Mia madre era morta il 10 Gennaio del 1860.
CAPITOLO III.
Nei primi di febbraio lasciammo la Lombardia e c'imbarcammo a Genova sul vapore Cook, con tutto il Reggimento che fu uno dei primi a esser mandato in Sicilia, liberata allora allora da Garibaldi.
Confesso il vero che, piccolino come io era quando persi la mamma, non mi sarebbe stato possibile mettere insieme due idee sulla gravissima e irreparabile sventura che ci colpiva, mia sorella e me; perchè i ragazzi (per buona sorte) presto scordano i mali e rasciugano le lagrime; onde io non perderò tempo a dire che, nel palazzo ove stemmo con mia sorella per un pò di tempo ben'accolti e trattati come figli dalla buonissima signora che poi seppi essere la Marchesa Cattaneo, si passava il tempo, con Ada, a divertirci e a giocare nel vastissimo giardino e in un salone grande grande pieno di corazze, elmi, spadoni, mazze ferrate che i figli della Marchesa ci dicevano e specialmente Giulio che era il più grandicello, avevano appartenuto a tutti guerrieri antichi della stessa casata.

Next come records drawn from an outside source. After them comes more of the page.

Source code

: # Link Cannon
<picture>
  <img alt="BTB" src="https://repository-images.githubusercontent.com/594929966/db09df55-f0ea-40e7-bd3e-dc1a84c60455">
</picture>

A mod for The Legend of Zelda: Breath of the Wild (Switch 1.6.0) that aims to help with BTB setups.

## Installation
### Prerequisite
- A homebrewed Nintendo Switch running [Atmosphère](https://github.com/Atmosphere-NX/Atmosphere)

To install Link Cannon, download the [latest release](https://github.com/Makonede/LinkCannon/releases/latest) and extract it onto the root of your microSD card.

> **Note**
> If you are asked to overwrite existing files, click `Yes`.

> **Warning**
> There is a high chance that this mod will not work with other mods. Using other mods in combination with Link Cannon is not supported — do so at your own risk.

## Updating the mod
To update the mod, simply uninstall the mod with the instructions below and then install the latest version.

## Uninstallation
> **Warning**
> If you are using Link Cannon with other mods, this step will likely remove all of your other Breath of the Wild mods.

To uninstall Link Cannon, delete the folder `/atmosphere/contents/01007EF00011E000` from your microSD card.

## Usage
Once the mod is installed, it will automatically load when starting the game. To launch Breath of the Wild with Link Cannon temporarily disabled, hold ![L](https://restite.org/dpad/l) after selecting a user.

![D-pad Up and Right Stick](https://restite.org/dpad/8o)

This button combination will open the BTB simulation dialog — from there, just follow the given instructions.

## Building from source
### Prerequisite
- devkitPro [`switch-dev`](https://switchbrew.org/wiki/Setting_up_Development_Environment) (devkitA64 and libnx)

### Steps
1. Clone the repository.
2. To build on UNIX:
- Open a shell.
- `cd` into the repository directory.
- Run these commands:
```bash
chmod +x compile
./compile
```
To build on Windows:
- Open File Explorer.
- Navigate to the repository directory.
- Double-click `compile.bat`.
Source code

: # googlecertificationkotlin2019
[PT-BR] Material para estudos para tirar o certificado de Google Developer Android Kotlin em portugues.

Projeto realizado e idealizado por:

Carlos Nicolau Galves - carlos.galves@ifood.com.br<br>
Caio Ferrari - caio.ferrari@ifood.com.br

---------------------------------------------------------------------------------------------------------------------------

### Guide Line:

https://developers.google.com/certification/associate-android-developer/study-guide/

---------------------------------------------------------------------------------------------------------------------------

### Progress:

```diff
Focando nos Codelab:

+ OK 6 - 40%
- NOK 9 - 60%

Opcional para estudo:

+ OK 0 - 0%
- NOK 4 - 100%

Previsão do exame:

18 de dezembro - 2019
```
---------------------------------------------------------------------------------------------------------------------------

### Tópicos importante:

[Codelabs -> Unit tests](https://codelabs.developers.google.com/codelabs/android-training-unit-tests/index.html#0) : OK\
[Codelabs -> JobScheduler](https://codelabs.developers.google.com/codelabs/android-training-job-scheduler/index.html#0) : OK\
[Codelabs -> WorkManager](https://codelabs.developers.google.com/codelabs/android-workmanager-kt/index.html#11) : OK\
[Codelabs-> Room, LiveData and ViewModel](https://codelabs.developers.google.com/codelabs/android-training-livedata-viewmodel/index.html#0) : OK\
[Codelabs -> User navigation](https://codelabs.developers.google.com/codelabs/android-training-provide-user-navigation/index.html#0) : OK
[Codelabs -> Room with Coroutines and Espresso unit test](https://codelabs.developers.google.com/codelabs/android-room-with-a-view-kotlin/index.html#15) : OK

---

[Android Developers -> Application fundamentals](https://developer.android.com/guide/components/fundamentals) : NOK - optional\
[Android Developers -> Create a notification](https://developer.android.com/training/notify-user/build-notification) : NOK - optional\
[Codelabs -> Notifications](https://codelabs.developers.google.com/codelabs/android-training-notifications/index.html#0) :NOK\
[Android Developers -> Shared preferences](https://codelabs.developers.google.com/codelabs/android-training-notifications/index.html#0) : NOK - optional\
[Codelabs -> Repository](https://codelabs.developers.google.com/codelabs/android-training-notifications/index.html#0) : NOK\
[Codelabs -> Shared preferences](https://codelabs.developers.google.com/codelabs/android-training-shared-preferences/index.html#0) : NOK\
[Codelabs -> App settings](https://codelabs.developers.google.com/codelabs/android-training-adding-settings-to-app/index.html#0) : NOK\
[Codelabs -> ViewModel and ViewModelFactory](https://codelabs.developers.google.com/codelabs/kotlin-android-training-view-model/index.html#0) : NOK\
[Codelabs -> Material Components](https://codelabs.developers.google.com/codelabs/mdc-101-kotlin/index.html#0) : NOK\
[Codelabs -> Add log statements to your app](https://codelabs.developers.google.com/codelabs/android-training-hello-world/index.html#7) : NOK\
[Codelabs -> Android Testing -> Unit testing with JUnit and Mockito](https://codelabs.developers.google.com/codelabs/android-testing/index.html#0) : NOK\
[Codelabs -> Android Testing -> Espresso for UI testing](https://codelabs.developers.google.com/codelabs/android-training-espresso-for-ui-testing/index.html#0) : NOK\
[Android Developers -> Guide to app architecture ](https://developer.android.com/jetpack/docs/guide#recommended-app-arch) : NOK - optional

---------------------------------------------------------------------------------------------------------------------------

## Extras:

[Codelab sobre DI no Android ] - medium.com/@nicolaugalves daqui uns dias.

E noi ci mettevamo in capo certi elmi, pesi pesi e fondi fondi; dove le nostre piccole teste sparivano; e giù botte su quelle cocuzze d'acciaio, senza vederci l'un con l'altro, perchè i buchi per gli occhi ci arrivavano alla bocca.
Furono quei giorni (perdonami ombra santa) io credo i più belli e felici che trascorressi mai! ogni poco si mangiava; ben caldi, dinanzi al fuoco di certi cammini alti alti in certe camerone che luccicavano di specchi e d'arazzi, con de' tappeti su pavimenti che ci accoglievano ruzzoloni e che mi parevano di velluto; nell'incoscienza del mio cervellino, cosa potevo sapere, cosa pensare dell'immane sventura che m'era toccata?